Como o Murilo gosta de dizer, “tá aqui o bicho”.

Motodax

E que beleza de sanduíche, meus amigos! O combo queijo cheddar e cebola frita no molho shoyu nunca falha — prova disso é a adoção da receita pelo McDonald’s com o Cheddar McMelt, receita tradicionalmente brasileira na rede americana (não tentem procurar esse sanduíche fora do Brasil). A cebola aqui era fininha e cortada em rodelas, uma ótima opção de formato se considerarmos o princípio básico de aderência na relação tipo de massa/molho. Assim como o spaghetti, o bavette e o spaghettini, a cebola fina aglutina sobre sua superfície mais shoyu, um molho ralo e pouco encorpado como o sugo, numa relação equilibrada entre líquido e corpo sólido. Mas de nada adiantaria sem o cheddar certo.

Quem come muito queijo cheddar sabe que existe um bom queijo cheddar processado para cada dez mil porcarias que imitam queijo cheddar processado, o que é triste por si só. É claro, aqui no Brasil nunca teremos a coisa de verdade, o queijo cheddar fatiado, 100% britânico, mas temos diferentes níveis de textura e sabor num mesmo tipo de massa imitativa. E o cheddar do Motodax é escolhido a dedo, muito saboroso e pouco enjoativo – algo difícil para os queijos cheddar em geral.

A melhor coisa dos queijos processados é a forma como eles se distribuem por cima da carne. Algo mais fenomenal ainda quando a carne em questão é uma senhora carne, daquelas mãozadas generosas que fazem um bolo feito para ter camadas de crosta, manta e núcleo como o globo terrestre itself. Suculento e no ponto certo, a carne é a cartada que garante a vitória, mas os periféricos são fundamentais também, ora essa.

Agora, a grande surpresa, inédito para mim, foram as batatas fritas. Nada de muito extraordinário, só o fato delas terem gosto de Pringles sabor páprica. Um achado realmente, harmonizou com o sabor forte do cheddar e da cebola, fez um prato coeso. Nada pior do que mergulhar uma batata insossa num pedaço de queijo cheddar e fazê-la incorporar todo o sabor do queijo. Prefiro assim, cada qual com sua identidade marcante.

Ah sim, o pão e o bacon. Gostei deles também. Como o Murilo disse, o pão parece o do barba, e o bacon não era seco nem cru.

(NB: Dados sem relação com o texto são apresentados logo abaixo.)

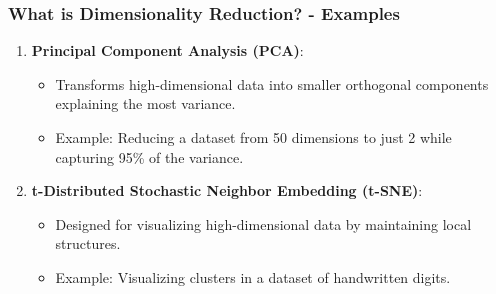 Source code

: \documentclass[aspectratio=169]{beamer}
\begin{document}
\begin{frame}[fragile]
    \frametitle{What is Dimensionality Reduction? - Examples}
    \begin{enumerate}
        \item \textbf{Principal Component Analysis (PCA)}:
            \begin{itemize}
                \item Transforms high-dimensional data into smaller orthogonal components explaining the most variance.
                \item Example: Reducing a dataset from 50 dimensions to just 2 while capturing 95\% of the variance.
            \end{itemize}
        \item \textbf{t-Distributed Stochastic Neighbor Embedding (t-SNE)}:
            \begin{itemize}
                \item Designed for visualizing high-dimensional data by maintaining local structures.
                \item Example: Visualizing clusters in a dataset of handwritten digits.
            \end{itemize}
    \end{enumerate}
\end{frame}
\end{document}
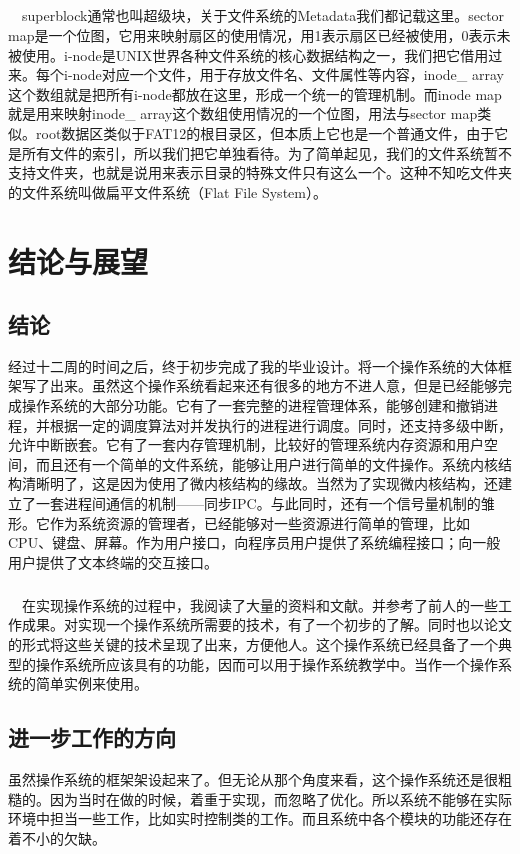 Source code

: \documentclass[UTF8,nofonts,cs4size]{ctexrep}
\begin{document}
\paragraph{}
\indent \ \ 
superblock通常也叫超级块，关于文件系统的Metadata我们都记载这里。sector map是一个位图，它用来映射扇区的使用情况，用1表示扇区已经被使用，0表示未被使用。i-node是UNIX世界各种文件系统的核心数据结构之一，我们把它借用过来。每个i-node对应一个文件，用于存放文件名、文件属性等内容，inode\_ array这个数组就是把所有i-node都放在这里，形成一个统一的管理机制。而inode map就是用来映射inode\_ array这个数组使用情况的一个位图，用法与sector map类似。root数据区类似于FAT12的根目录区，但本质上它也是一个普通文件，由于它是所有文件的索引，所以我们把它单独看待。为了简单起见，我们的文件系统暂不支持文件夹，也就是说用来表示目录的特殊文件只有这么一个。这种不知吃文件夹的文件系统叫做扁平文件系统（Flat File System）。
\chapter{结论与展望}
\section{结论}
经过十二周的时间之后，终于初步完成了我的毕业设计。将一个操作系统的大体框架写了出来。虽然这个操作系统看起来还有很多的地方不进人意，但是已经能够完成操作系统的大部分功能。它有了一套完整的进程管理体系，能够创建和撤销进程，并根据一定的调度算法对并发执行的进程进行调度。同时，还支持多级中断，允许中断嵌套。它有了一套内存管理机制，比较好的管理系统内存资源和用户空间，而且还有一个简单的文件系统，能够让用户进行简单的文件操作。系统内核结构清晰明了，这是因为使用了微内核结构的缘故。当然为了实现微内核结构，还建立了一套进程间通信的机制——同步IPC。与此同时，还有一个信号量机制的雏形。它作为系统资源的管理者，已经能够对一些资源进行简单的管理，比如CPU、键盘、屏幕。作为用户接口，向程序员用户提供了系统编程接口；向一般用户提供了文本终端的交互接口。
\paragraph{}
\indent \ \ 
在实现操作系统的过程中，我阅读了大量的资料和文献。并参考了前人的一些工作成果。对实现一个操作系统所需要的技术，有了一个初步的了解。同时也以论文的形式将这些关键的技术呈现了出来，方便他人。这个操作系统已经具备了一个典型的操作系统所应该具有的功能，因而可以用于操作系统教学中。当作一个操作系统的简单实例来使用。
\section{进一步工作的方向}
虽然操作系统的框架架设起来了。但无论从那个角度来看，这个操作系统还是很粗糙的。因为当时在做的时候，着重于实现，而忽略了优化。所以系统不能够在实际环境中担当一些工作，比如实时控制类的工作。而且系统中各个模块的功能还存在着不小的欠缺。
\end{document}
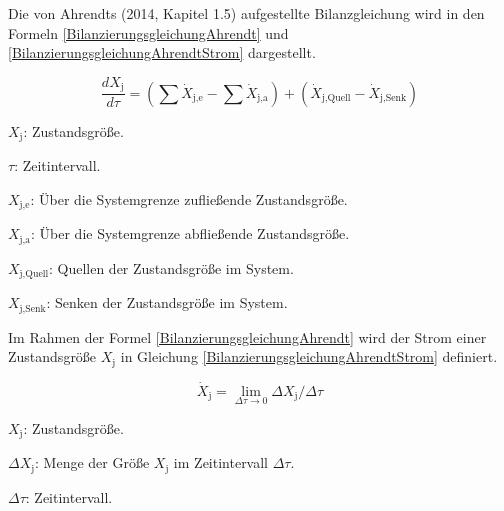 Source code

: Die von Ahrendts (2014, Kapitel 1.5) aufgestellte Bilanzgleichung wird in den Formeln \eqref{BilanzierungsgleichungAhrendt} und 
\eqref{BilanzierungsgleichungAhrendtStrom} dargestellt.

\begin{equation}
    \frac{dX_{\text{j}}}{d\tau} = (\sum \dot{X}_{\text{j,e}} - \sum \dot{X}_{\text{j,a}}) + (\dot{X}_{\text{j,Quell}} - \dot{X}_{\text{j,Senk}})
    \label{BilanzierungsgleichungAhrendt}
\end{equation}

\begin{description}
    \item \(X_{\text{j}}\): Zustandsgröße.
    \item \(\tau\): Zeitintervall.
    \item \(X_{\text{j,e}}\): Über die Systemgrenze zufließende Zustandsgröße.
    \item \(X_{\text{j,a}}\): Über die Systemgrenze abfließende Zustandsgröße.
    \item \(X_{\text{j,Quell}}\): Quellen der Zustandsgröße im System.
    \item \(X_{\text{j,Senk}}\): Senken der Zustandsgröße im System.
\end{description}

Im Rahmen der Formel \eqref{BilanzierungsgleichungAhrendt} wird der Strom einer Zustandsgröße \(X_{\text{j}}\) in Gleichung 
\eqref{BilanzierungsgleichungAhrendtStrom} definiert.

\begin{equation}
    \dot{X}_{\text{j}} = \lim_{\Delta\tau \to 0} \Delta X_{\text{j}}/ \Delta\tau
    \label{BilanzierungsgleichungAhrendtStrom}
\end{equation}

\begin{description}
    \item \(X_{\text{j}}\): Zustandsgröße.
    \item \(\Delta X_{\text{j}}\): Menge der Größe \(X_{\text{j}}\) im Zeitintervall \(\Delta \tau\).
    \item \(\Delta \tau\): Zeitintervall.
\end{description}

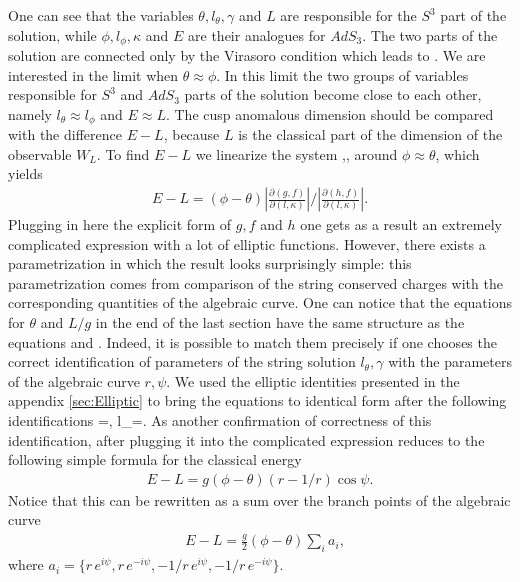 One can see that the variables $\theta,l_{\theta},\gamma$ and $L$ are responsible for the $S^3$ part of the solution, while  $\phi,l_{\phi},\kappa$ and $E$ are their analogues for $AdS_3$. The two parts of the solution are connected only by the Virasoro condition which leads to .
We are interested in the limit when $\theta\approx\phi$. In this limit the two groups of variables responsible for $S^3$ and $AdS_3$ parts of the solution become close to each other, namely $l_{\theta}\approx l_{\phi}$ and $E\approx L$. The cusp anomalous dimension should be compared with the difference $E-L$, because $L$ is the classical part of the dimension of the observable $W_L$. To find $E-L$ we linearize the system ,, around $\phi\approx\theta$, which yields
\begin{align}
E-L=(\phi-\theta)\left|\frac{\partial{(g,f)}}{\partial{(l,\kappa)}}\right|/\left|\frac{\partial{(h,f)}}{\partial{(l,\kappa)}}\right|.
\label{eq:ELbig}
\end{align}
Plugging in here the explicit form of $g,f$ and $h$ one gets as a result an extremely complicated expression with a lot of elliptic functions. However, there exists a parametrization in which the result looks surprisingly simple: this parametrization comes from comparison of the string conserved charges with the corresponding quantities of the algebraic curve. One can notice that the equations for $\theta$ and $L/g$ in the end of the last section have the same structure as the equations  and . Indeed, it is possible to match them precisely if one chooses the correct identification of parameters of the string solution $l_\theta,\gamma$ with the parameters of the algebraic curve $r,\psi$. We used the elliptic identities presented in the appendix \ref{sec:Elliptic} to bring the equations to identical form after the following identifications
\beq
\gamma=,\; l_{\theta}=.
\label{eq:identification}
\eeq
As another confirmation of correctness of this identification, after plugging it into  the complicated expression reduces to the following simple formula for the classical energy
\begin{align}
E-L=g(\phi-\theta)(r-1/r)\cos\psi.
\label{eq:E1}
\end{align}
Notice that this can be rewritten as a sum over the branch points of the algebraic curve
\begin{align}
&E-L=\frac{g}{2}(\phi-\theta)\sum\limits_i a_i,
\end{align}
where $a_i=\{r \, e^{i\psi}, r \, e^{-i\psi},-1/r \, e^{i\psi},-1/r \, e^{-i\psi}\}$.


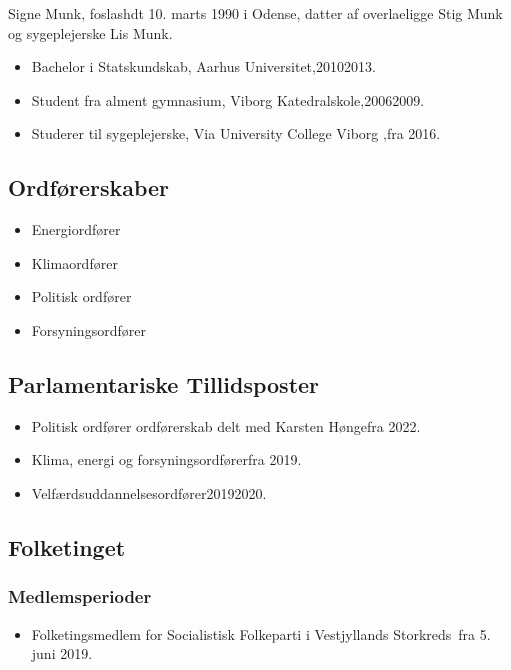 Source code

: \documentclass[11pt, a4paper]{awesome-cv}
\begin{document}
\makecvheader[R]
\makelettertitle
\begin{cvletter}
Signe Munk, foslashdt 10. marts 1990 i Odense, datter af overlaeligge Stig Munk og sygeplejerske Lis Munk.

\begin{itemize}
\item Bachelor i Statskundskab, Aarhus Universitet,20102013.
\item Student fra alment gymnasium, Viborg Katedralskole,20062009.
\item Studerer til sygeplejerske, Via University College Viborg ,fra 2016.
\end{itemize}
\subsection*{Ordførerskaber}
\begin{itemize}
\item Energiordfører
\item Klimaordfører
\item Politisk ordfører
\item Forsyningsordfører
\end{itemize}
\subsection*{Parlamentariske Tillidsposter}
\begin{itemize}
\item Politisk ordfører ordførerskab delt med Karsten Høngefra 2022.
\item Klima, energi og forsyningsordførerfra 2019.
\item Velfærdsuddannelsesordfører20192020.
\end{itemize}
\subsection*{Folketinget}
\subsubsection*{Medlemsperioder}
\begin{itemize}
\item Folketingsmedlem for Socialistisk Folkeparti i Vestjyllands Storkreds fra 5. juni 2019.
\end{itemize}

\end{cvletter}
\end{document}
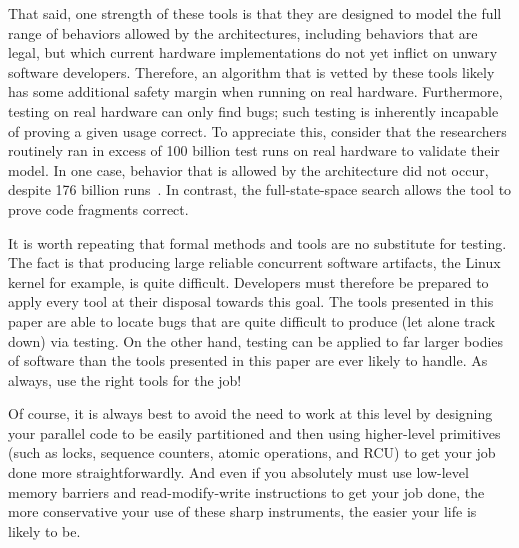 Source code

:That said, one strength of these tools is that they are designed to
model the full range of behaviors allowed by the architectures, including
behaviors that are legal, but which current hardware implementations do
not yet inflict on unwary software developers. Therefore, an algorithm
that is vetted by these tools likely has some additional safety margin
when running on real hardware. Furthermore, testing on real hardware can
only find bugs; such testing is inherently incapable of proving a given
usage correct. To appreciate this, consider that the researchers
routinely ran in excess of 100 billion test runs on real hardware to
validate their model.
In one case, behavior that is allowed by the architecture did not occur,
despite 176 billion runs~\cite{JadeAlglave2011ppcmem}.
In contrast, the
full-state-space search allows the tool to prove code fragments correct.

It is worth repeating that formal methods and tools are no substitute for
testing. The fact is that producing large reliable concurrent software
artifacts, the Linux kernel for example, is quite difficult. Developers
must therefore be prepared to apply every tool at their disposal towards
this goal. The tools presented in this paper are able to locate bugs that
are quite difficult to produce (let alone track down) via testing. On the
other hand, testing can be applied to far larger bodies of software than
the tools presented in this paper are ever likely to handle. As always,
use the right tools for the job!

Of course, it is always best to avoid the need to work at this level
by designing your parallel code to be easily partitioned and then
using higher-level primitives (such as locks, sequence counters, atomic
operations, and RCU) to get your job done more straightforwardly. And even
if you absolutely must use low-level memory barriers and read-modify-write
instructions to get your job done, the more conservative your use of
these sharp instruments, the easier your life is likely to be.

No final, o Motodax é um lugar relativamente desconhecido da população em geral, e por isso acaba se tornando uma boa descoberta para quem está atrás do sanduíche ideal como nós. Saí de lá satisfeito por ter encontrado, naquele combo de pão, carne, queijo, salada e batatas, a originalidade e a atitude do Renato Russo careca. Daysleeper, ou, como eu entendia quando criança, Tasty Burger!

Ps: Obrigado ao leitor Átila Gonçalves pela dica do lugar!

Ficha técnica:

Club Sandwich

Ingredientes: “Pão, hamburger motorcaffe de 180g, queijo cheddar, bacon, cebola, alface, tomate e maionese.

Preço: R$18,00 mais uma coca-cola lata de R$3,50. Total de R$12,50, graças à divina promoção.

Ponto alto: O tamanho, o preço, o lugar legal, bom atendimento, batatas sabor páprica.

Ponto baixo: Nada que tenha me chamado a atenção.

Avaliação: A

O Motodax fica na Rua Conselheiro Laurindo,2935, no Prado velho, mais ou menos perto do Tetro Paiol. (41) 3333-3077.